• Problem requirements: Filter the data for lines with the word "default" and copy those lines.
BEGIN Data to use
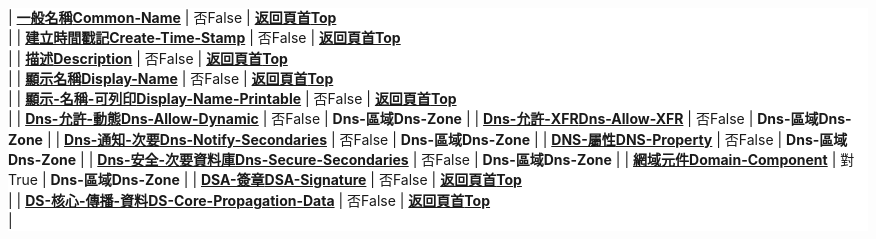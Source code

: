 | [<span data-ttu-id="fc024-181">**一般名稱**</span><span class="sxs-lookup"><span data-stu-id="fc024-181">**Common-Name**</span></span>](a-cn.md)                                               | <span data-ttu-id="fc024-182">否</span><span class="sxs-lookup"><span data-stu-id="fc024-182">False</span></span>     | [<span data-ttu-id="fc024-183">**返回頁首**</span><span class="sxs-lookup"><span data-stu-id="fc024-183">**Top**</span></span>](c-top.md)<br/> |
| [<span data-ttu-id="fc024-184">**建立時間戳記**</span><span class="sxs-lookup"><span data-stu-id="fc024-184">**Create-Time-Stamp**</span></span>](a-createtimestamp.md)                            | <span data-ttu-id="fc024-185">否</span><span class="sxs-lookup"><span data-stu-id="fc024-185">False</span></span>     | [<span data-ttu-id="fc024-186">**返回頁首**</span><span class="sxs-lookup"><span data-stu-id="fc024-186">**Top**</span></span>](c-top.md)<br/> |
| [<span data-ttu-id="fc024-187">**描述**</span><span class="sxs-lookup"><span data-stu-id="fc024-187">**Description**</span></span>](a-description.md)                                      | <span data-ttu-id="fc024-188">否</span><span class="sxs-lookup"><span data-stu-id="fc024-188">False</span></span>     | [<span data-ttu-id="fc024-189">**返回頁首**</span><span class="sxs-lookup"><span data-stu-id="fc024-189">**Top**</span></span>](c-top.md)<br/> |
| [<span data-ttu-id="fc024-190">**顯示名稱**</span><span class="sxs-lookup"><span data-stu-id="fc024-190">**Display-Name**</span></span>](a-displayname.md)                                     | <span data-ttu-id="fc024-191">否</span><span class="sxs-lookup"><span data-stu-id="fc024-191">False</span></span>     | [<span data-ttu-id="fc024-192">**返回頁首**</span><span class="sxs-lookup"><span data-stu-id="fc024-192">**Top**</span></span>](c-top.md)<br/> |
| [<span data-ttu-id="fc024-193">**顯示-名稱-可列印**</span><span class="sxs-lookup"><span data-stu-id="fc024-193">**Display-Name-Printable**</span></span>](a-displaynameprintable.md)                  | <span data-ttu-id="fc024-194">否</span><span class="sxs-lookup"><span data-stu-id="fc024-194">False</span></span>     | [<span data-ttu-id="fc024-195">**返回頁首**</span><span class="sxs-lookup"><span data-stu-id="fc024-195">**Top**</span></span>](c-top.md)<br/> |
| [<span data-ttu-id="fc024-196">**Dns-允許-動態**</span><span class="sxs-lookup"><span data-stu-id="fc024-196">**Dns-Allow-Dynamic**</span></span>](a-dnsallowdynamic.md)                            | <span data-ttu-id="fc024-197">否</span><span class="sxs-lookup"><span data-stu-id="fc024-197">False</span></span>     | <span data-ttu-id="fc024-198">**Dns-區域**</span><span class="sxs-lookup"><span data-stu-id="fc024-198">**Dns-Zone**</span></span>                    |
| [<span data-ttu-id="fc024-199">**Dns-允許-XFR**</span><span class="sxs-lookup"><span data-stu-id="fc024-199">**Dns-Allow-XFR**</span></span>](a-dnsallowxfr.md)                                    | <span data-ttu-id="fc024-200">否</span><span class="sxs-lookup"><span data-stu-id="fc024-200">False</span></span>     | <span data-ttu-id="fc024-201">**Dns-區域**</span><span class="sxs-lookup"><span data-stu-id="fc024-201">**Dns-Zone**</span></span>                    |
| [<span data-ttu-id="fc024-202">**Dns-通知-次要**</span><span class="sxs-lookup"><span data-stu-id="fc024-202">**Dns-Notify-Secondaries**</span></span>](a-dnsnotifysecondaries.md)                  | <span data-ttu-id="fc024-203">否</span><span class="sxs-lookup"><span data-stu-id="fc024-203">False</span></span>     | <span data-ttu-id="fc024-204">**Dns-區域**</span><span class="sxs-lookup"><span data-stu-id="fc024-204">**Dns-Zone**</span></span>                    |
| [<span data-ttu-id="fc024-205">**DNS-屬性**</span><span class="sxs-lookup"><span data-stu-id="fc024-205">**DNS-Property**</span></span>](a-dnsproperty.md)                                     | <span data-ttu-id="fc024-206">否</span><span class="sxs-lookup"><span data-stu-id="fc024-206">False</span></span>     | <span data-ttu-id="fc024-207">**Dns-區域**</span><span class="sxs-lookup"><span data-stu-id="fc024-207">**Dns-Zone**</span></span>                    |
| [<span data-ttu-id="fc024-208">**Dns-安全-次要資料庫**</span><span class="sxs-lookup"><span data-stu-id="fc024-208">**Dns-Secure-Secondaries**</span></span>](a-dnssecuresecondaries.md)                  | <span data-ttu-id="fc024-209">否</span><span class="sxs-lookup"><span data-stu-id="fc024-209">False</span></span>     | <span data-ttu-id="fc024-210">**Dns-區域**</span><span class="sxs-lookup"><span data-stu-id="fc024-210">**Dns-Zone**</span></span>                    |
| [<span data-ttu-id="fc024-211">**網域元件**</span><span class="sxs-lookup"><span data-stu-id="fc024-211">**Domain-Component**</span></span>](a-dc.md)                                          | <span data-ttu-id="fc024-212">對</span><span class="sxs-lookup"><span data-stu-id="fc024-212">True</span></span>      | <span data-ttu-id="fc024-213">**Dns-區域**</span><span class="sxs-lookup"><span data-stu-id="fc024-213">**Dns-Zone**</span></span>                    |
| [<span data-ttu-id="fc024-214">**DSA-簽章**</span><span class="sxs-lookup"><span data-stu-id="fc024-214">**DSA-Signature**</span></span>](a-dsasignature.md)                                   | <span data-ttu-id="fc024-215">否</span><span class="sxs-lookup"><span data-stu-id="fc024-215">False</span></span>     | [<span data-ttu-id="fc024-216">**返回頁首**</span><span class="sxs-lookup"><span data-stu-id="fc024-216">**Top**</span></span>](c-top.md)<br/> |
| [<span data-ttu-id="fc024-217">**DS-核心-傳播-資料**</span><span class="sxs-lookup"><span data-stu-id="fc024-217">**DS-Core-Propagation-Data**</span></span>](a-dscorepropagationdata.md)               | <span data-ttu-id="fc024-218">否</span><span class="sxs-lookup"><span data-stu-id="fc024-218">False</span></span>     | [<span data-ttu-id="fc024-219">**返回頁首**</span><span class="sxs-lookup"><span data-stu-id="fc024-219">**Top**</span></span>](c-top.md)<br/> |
END Data to use
BEGIN Data to use
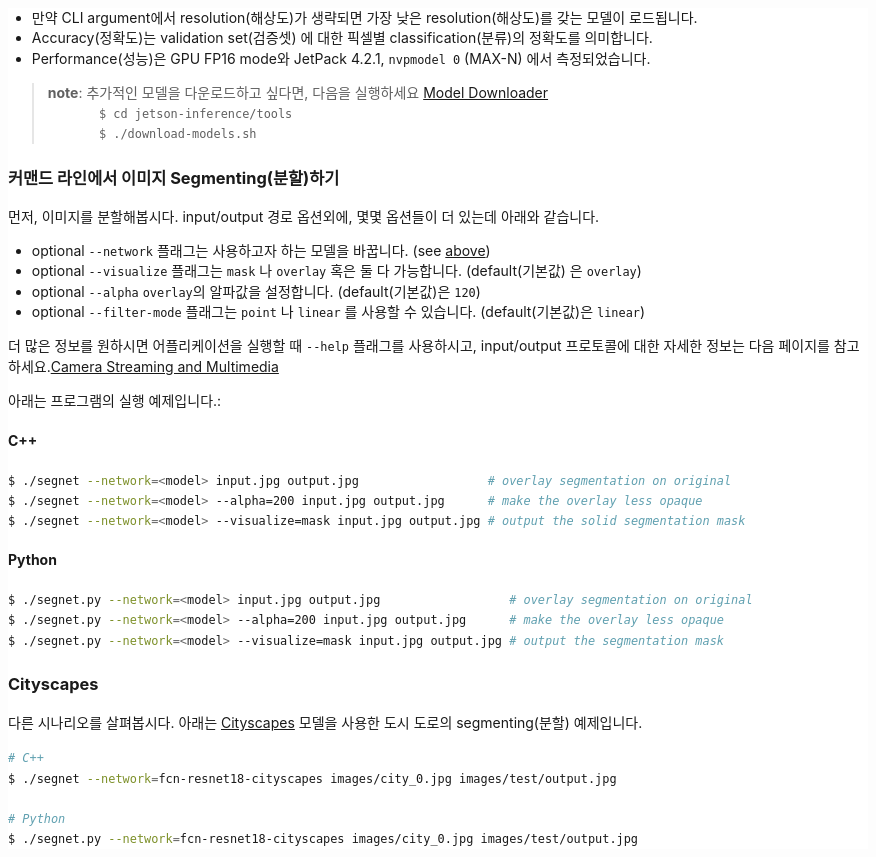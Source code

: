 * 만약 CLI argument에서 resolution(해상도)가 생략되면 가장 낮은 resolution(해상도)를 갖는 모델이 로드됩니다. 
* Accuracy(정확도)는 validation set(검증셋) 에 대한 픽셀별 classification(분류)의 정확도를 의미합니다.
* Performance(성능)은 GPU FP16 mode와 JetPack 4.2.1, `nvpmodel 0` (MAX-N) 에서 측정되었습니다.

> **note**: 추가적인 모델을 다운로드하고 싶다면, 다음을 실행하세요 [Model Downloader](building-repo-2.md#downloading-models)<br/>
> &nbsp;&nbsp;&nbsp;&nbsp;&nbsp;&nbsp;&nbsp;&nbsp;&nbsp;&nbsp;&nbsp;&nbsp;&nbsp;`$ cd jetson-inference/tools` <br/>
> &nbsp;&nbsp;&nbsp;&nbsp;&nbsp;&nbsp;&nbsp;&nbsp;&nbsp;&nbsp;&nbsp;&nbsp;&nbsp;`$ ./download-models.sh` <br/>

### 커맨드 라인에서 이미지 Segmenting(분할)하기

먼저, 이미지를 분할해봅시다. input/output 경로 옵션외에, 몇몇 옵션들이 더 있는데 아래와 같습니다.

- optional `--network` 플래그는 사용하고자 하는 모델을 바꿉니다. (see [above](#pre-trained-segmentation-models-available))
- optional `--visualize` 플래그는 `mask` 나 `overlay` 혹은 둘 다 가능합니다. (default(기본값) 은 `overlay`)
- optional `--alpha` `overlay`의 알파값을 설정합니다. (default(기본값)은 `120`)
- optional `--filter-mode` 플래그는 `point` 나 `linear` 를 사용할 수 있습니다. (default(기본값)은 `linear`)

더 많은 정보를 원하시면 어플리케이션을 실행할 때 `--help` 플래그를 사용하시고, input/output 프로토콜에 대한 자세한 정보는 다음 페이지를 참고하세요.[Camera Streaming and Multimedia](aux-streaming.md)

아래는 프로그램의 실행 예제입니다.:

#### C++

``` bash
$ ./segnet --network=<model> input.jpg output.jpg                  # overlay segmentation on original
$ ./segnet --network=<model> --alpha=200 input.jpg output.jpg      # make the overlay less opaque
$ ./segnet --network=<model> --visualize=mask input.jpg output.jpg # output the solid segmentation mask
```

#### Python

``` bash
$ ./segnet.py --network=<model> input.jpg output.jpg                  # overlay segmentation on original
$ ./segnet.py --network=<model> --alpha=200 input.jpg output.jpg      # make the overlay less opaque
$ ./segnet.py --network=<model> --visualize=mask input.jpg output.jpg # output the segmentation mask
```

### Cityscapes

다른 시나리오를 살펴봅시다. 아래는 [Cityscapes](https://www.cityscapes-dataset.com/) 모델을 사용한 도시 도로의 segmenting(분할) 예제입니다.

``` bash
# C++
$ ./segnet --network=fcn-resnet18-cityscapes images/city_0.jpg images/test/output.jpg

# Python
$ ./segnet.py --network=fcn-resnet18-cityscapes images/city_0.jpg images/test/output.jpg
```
END Data to use
BEGIN Data to use
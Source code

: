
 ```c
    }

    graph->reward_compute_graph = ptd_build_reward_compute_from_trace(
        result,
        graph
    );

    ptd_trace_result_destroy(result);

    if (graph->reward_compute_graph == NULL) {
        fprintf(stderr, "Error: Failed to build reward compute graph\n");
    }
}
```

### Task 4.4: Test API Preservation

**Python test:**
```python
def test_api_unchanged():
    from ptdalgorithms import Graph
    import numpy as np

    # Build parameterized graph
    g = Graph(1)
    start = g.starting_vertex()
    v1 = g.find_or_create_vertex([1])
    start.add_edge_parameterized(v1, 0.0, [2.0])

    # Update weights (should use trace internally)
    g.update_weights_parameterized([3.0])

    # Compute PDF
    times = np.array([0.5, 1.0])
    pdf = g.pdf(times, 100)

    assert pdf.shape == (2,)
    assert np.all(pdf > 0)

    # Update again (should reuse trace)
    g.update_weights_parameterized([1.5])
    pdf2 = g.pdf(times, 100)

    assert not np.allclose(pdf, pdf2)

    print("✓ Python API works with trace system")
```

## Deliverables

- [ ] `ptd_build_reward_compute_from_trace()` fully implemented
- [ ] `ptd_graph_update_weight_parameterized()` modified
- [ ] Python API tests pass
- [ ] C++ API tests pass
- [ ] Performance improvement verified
END Data to use
• Output for this exercise:
- optional `--visualize` 플래그는 `mask` 나 `overlay` 혹은 둘 다 가능합니다. (default(기본값) 은 `overlay`)
- optional `--alpha` `overlay`의 알파값을 설정합니다. (default(기본값)은 `120`)
- optional `--filter-mode` 플래그는 `point` 나 `linear` 를 사용할 수 있습니다. (default(기본값)은 `linear`)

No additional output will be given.